アレクサンドリア港で発見された「ジーザスカップ」、キリストへの最古の言及の可能性

編集者: Tasha S Samsonova

2008年、フランスの海洋考古学者フランク・ゴディオ率いるチームが、アレクサンドリアの古代港で「ジーザスカップ」として知られる陶器の碗を発見しました。紀元1世紀に遡るこの碗には、「歌い手なるキリストを通して」と解釈されるギリシャ語の碑文「DIA CHRSTOU O GOISTAIS」が刻まれています。

新約聖書学者であるジェレマイア・ジョンストン博士は、この遺物の重要性を強調し、イエスが癒し手であり奇跡を行う者としての評判を持っていた証拠を提供していると示唆しています。アレクサンドリアは、異教、ユダヤ教、キリスト教の伝統が交錯する中心地であったため、キリストの名が魔術的な実践に取り入れられていた可能性が考えられます。

オックスフォード大学のバート・スミス氏のような一部の学者は、この碑文が「クレストス」という人物や神格を指している可能性を提唱していますが、ゲオルギー・ネメス氏のような他の学者は、それが塗油に関連している可能性を示唆しています。もしこれがイエス・キリストを指すことが確認されれば、「ジーザスカップ」はキリスト教聖書以外の現存する最も古い物質的証拠となる可能性があります。

この発見は、イエスの歴史的実在を裏付ける証拠として注目されています。ジョンストン博士は、イエスの評判はまず第一に奇跡を行う者、悪霊を追い出す者として広まったと指摘しています。また、4世紀から7世紀にかけての「ユダヤ魔術の壺」には、癒し、呪い、さらには愛の護符など、様々な目的でイエスの名が呼びかけられているものがあり、イエスの名が持つ力を示唆しています。

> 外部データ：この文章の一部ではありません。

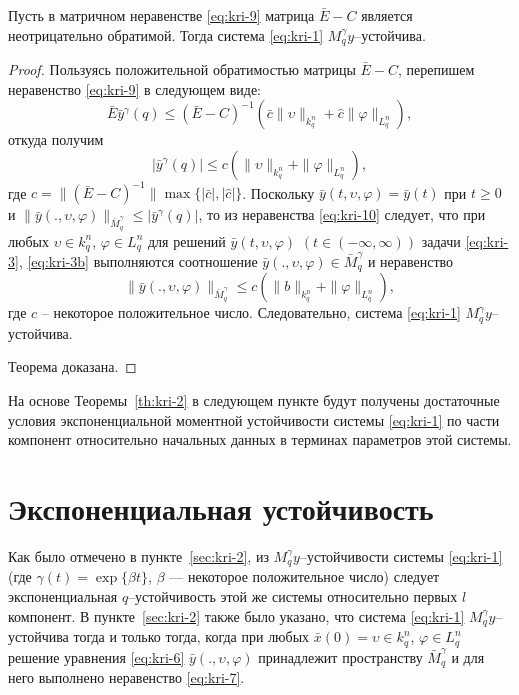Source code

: \begin{theorem}\label{th:kri-2}
    Пусть в матричном неравенстве \eqref{eq:kri-9} матрица
    $\bar E - C$ является неотрицательно обратимой. Тогда система \eqref{eq:kri-1}
    $M_q^\gamma y$--устойчива.
\end{theorem}

\begin{proof}
    Пользуясь положительной обратимостью матрицы
    $\bar E - C$, перепишем неравенство \eqref{eq:kri-9} в следующем виде:
    $$
    \bar E\bar y^\gamma (q) \leq (\bar E - C)^{-1}\left(\bar
    c\|\upsilon\|_{k^n_{q}} + \hat c \|\varphi \|_{L^n_q}  \right),
    $$
    откуда получим
    \begin{equation}
        \label{eq:kri-10}
        |\bar y^\gamma (q)| \leq c\left (\|\upsilon\|_{k^n_{q}}+ \|\varphi
        \|_{L^n_q}\right ),
    \end{equation}
    где $c =\|(\bar E - C)^{-1}\|\max \{|\bar c|, |\hat c|\}$. Поскольку
    $\bar y(t,\upsilon,\varphi) = \bar y(t)$  при $t \geq 0$ и $\|\bar
    y(.,\upsilon,\varphi)\|_{\bar M_q^\gamma} \leq |\bar y^\gamma (q)|$,
    то из неравенства \eqref{eq:kri-10} следует, что при любых $\upsilon \in k^n_q$,
    $\varphi \in L^n_q$ для решений $\bar y(t, \upsilon, \varphi)$ $(t
    \in (-\infty, \infty))$ задачи \eqref{eq:kri-3}, \eqref{eq:kri-3b} выполняются соотношение
    $\bar y(., \upsilon, \varphi) \in \bar M_q^\gamma$ и неравенство
    $$
    \|\bar y(., \upsilon, \varphi)\|_{\bar M_q^\gamma} \le
    c(\|b\|_{k^n_q} + \|\varphi \|_{L^n_q}),
    $$
    где $c$ -- некоторое положительное число. Следовательно,  система
    \eqref{eq:kri-1} $M_q^\gamma y$--устойчива.
    
    Теорема доказана.
\end{proof}

На основе Теоремы~\ref{th:kri-2} в следующем пункте будут получены достаточные
условия экспоненциальной моментной устойчивости системы \eqref{eq:kri-1} по части
компонент относительно начальных данных в терминах параметров этой
системы.

\section{Экспоненциальная устойчивость}\label{sec:kri-3}

Как было отмечено в
пункте~\ref{sec:kri-2}, из $M_q^\gamma y$--устойчивости системы \eqref{eq:kri-1} (где $\gamma
(t) = \exp \{\beta t\}$, $\beta$ --- некоторое положительное число)
следует экспоненциальная $q$--устойчивость этой же системы
относительно первых $l$ компонент. В пункте~\ref{sec:kri-2} также было указано,
что система \eqref{eq:kri-1} $M_q^\gamma y$--устойчива тогда и только тогда,
когда при любых $\bar x(0) = \upsilon \in k^n_q$, $\varphi \in
L^n_q$ решение уравнения \eqref{eq:kri-6} $\bar y(., \upsilon, \varphi)$
принадлежит пространству $\bar M_q^\gamma $ и для него выполнено
неравенство \eqref{eq:kri-7}.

アレクサンドリアの港湾地域で行われた水中考古学調査では、クレオパトラの宮殿があったとされるアンティロドス島付近からこの碗が発見されました。この地域は、地震や津波によって海中に沈んだ古代都市の一部です。フランク・ゴディオ氏は、この碗のデザインが古代エジプトの占い儀式で使われたものに似ていると指摘し、キリストの名を呼び出すことが儀式に霊的な権威を与えた可能性があると考えています。しかし、一部の学者は、碑文が「クレストス」という人物や、ゼウスの別名である神「オゴア」に関連する可能性も指摘しており、学術的なコンセンサスはまだ得られていません。この発見は、イエスの影響力が彼の宣教からわずか数十年でユダヤをはるかに超えてエジプトにまで及んでいた可能性を示唆しており、初期の宗教的交流の理解を再構築する上で重要な意味を持っています。